Motivated by this computation, I was trying to compute this derivative: $$ \left.\frac{d}{dt}\right|_{t=0}X_{\Phi_t^Y(p)} $$ where $X$ is a vector field on a manifold $\mathcal{M}$ and $\Phi_t^Y$ is the flow of the vector field $Y$, i.e $\Phi_t^Y(p)=\gamma(t)$ for $\gamma$ being a curve on $\mathcal{M}$ with $\gamma(0)=p$, $\gamma'(t)=Y_p$.
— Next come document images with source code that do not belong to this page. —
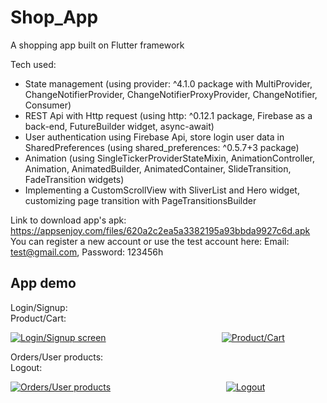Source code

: # Shop_App

A shopping app built on Flutter framework

Tech used:
- State management (using provider: ^4.1.0 package with MultiProvider, ChangeNotifierProvider, ChangeNotifierProxyProvider, ChangeNotifier, Consumer)
- REST Api with Http request (using http: ^0.12.1 package, Firebase as a back-end, FutureBuilder widget, async-await)
- User authentication using Firebase Api, store login user data in SharedPreferences (using shared_preferences: ^0.5.7+3 package)
- Animation (using SingleTickerProviderStateMixin, AnimationController, Animation, AnimatedBuilder, AnimatedContainer, SlideTransition, FadeTransition widgets)
- Implementing a CustomScrollView with SliverList and Hero widget, customizing page transition with PageTransitionsBuilder

Link to download app's apk: https://appsenjoy.com/files/620a2c2ea5a3382195a93bbda9927c6d.apk
You can register a new account or use the test account here: Email: test@gmail.com, Password: 123456h

## App demo

Login/Signup: 
&nbsp;&nbsp;&nbsp;&nbsp;&nbsp;&nbsp;&nbsp;&nbsp;&nbsp;&nbsp;&nbsp;&nbsp;&nbsp;&nbsp;&nbsp;&nbsp;&nbsp;&nbsp;&nbsp;&nbsp;&nbsp;&nbsp;&nbsp;&nbsp;&nbsp;&nbsp;&nbsp;&nbsp;&nbsp;&nbsp;&nbsp;&nbsp;&nbsp;&nbsp;&nbsp;&nbsp;&nbsp;&nbsp;&nbsp;&nbsp;&nbsp;&nbsp;&nbsp;&nbsp;&nbsp;&nbsp;&nbsp;&nbsp;&nbsp;&nbsp;&nbsp;&nbsp;&nbsp;&nbsp;&nbsp;&nbsp;&nbsp;&nbsp;&nbsp;&nbsp;&nbsp;&nbsp;&nbsp;&nbsp;&nbsp;&nbsp;&nbsp;&nbsp;&nbsp;&nbsp;&nbsp;&nbsp;&nbsp;&nbsp;&nbsp;&nbsp;&nbsp;&nbsp;&nbsp;&nbsp;&nbsp;&nbsp;
Product/Cart: 

<a href="https://imgflip.com/gif/44mbff"><img src="https://i.imgflip.com/44mbff.gif" title="Login/Signup screen"/></a>
&nbsp;&nbsp;&nbsp;&nbsp;&nbsp;&nbsp;&nbsp;&nbsp;&nbsp;&nbsp;&nbsp;&nbsp;&nbsp;&nbsp;&nbsp;&nbsp;&nbsp;&nbsp;&nbsp;&nbsp;&nbsp;&nbsp;&nbsp;&nbsp;&nbsp;&nbsp;&nbsp;&nbsp;&nbsp;&nbsp;&nbsp;&nbsp;&nbsp;&nbsp;&nbsp;&nbsp;&nbsp;&nbsp;&nbsp;&nbsp;&nbsp;&nbsp;&nbsp;&nbsp;&nbsp;
<a href="https://imgflip.com/gif/44mhpv"><img src="https://i.imgflip.com/44mhpv.gif" title="Product/Cart"/></a>

Orders/User products: 
&nbsp;&nbsp;&nbsp;&nbsp;&nbsp;&nbsp;&nbsp;&nbsp;&nbsp;&nbsp;&nbsp;&nbsp;&nbsp;&nbsp;&nbsp;&nbsp;&nbsp;&nbsp;&nbsp;&nbsp;&nbsp;&nbsp;&nbsp;&nbsp;&nbsp;&nbsp;&nbsp;&nbsp;&nbsp;&nbsp;&nbsp;&nbsp;&nbsp;&nbsp;&nbsp;&nbsp;&nbsp;&nbsp;&nbsp;&nbsp;&nbsp;&nbsp;&nbsp;&nbsp;&nbsp;&nbsp;&nbsp;&nbsp;&nbsp;&nbsp;&nbsp;&nbsp;&nbsp;&nbsp;&nbsp;&nbsp;&nbsp;&nbsp;&nbsp;&nbsp;&nbsp;&nbsp;&nbsp;&nbsp;&nbsp;&nbsp;&nbsp;&nbsp;&nbsp;&nbsp;&nbsp;&nbsp;&nbsp;&nbsp;&nbsp;&nbsp;&nbsp;&nbsp;&nbsp;&nbsp;&nbsp;&nbsp;&nbsp;&nbsp;&nbsp;&nbsp;&nbsp;
Logout: 

<a href="https://imgflip.com/gif/44mi6c"><img src="https://i.imgflip.com/44mi6c.gif" title="Orders/User products"/></a>
&nbsp;&nbsp;&nbsp;&nbsp;&nbsp;&nbsp;&nbsp;&nbsp;&nbsp;&nbsp;&nbsp;&nbsp;&nbsp;&nbsp;&nbsp;&nbsp;&nbsp;&nbsp;&nbsp;&nbsp;&nbsp;&nbsp;&nbsp;&nbsp;&nbsp;&nbsp;&nbsp;&nbsp;&nbsp;&nbsp;&nbsp;&nbsp;&nbsp;&nbsp;&nbsp;&nbsp;&nbsp;&nbsp;&nbsp;&nbsp;&nbsp;&nbsp;&nbsp;&nbsp;&nbsp;
<a href="https://imgflip.com/gif/44miby"><img src="https://i.imgflip.com/44miby.gif" title="Logout"/></a>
I am using the definitions in Agricola & Friedrich's Global Analysis so that, if needed, I am allowed to consider that all manifolds are embedded in $\mathbb{R}^n$ for some $n$. Then I can identify a vector $v \in T_p\mathcal{M}$ with a curve $\gamma$ such that $\gamma'(0)=v$ and $\gamma(0)=p$. Also, the definition of differential of a function $f:\mathcal{M}\to \mathcal{N}$ is a linear map $f_{*,p}:T\mathcal{M}\to T\mathcal{N}$ such that: $$ f_{*,p}(v)=\left.\frac{d}{dt}\right|_{t=0}f\circ \gamma(t) $$ since $f\circ \gamma$ is a curve on $\mathcal{N}$.
I have struggled for hours to do the computations with all rigour and finally I am going to post an answer using coordinates, but somehow I feel this should be much more fundamental. Am I missing something? Is there a coordinate-free way to get to the result only from the definitions?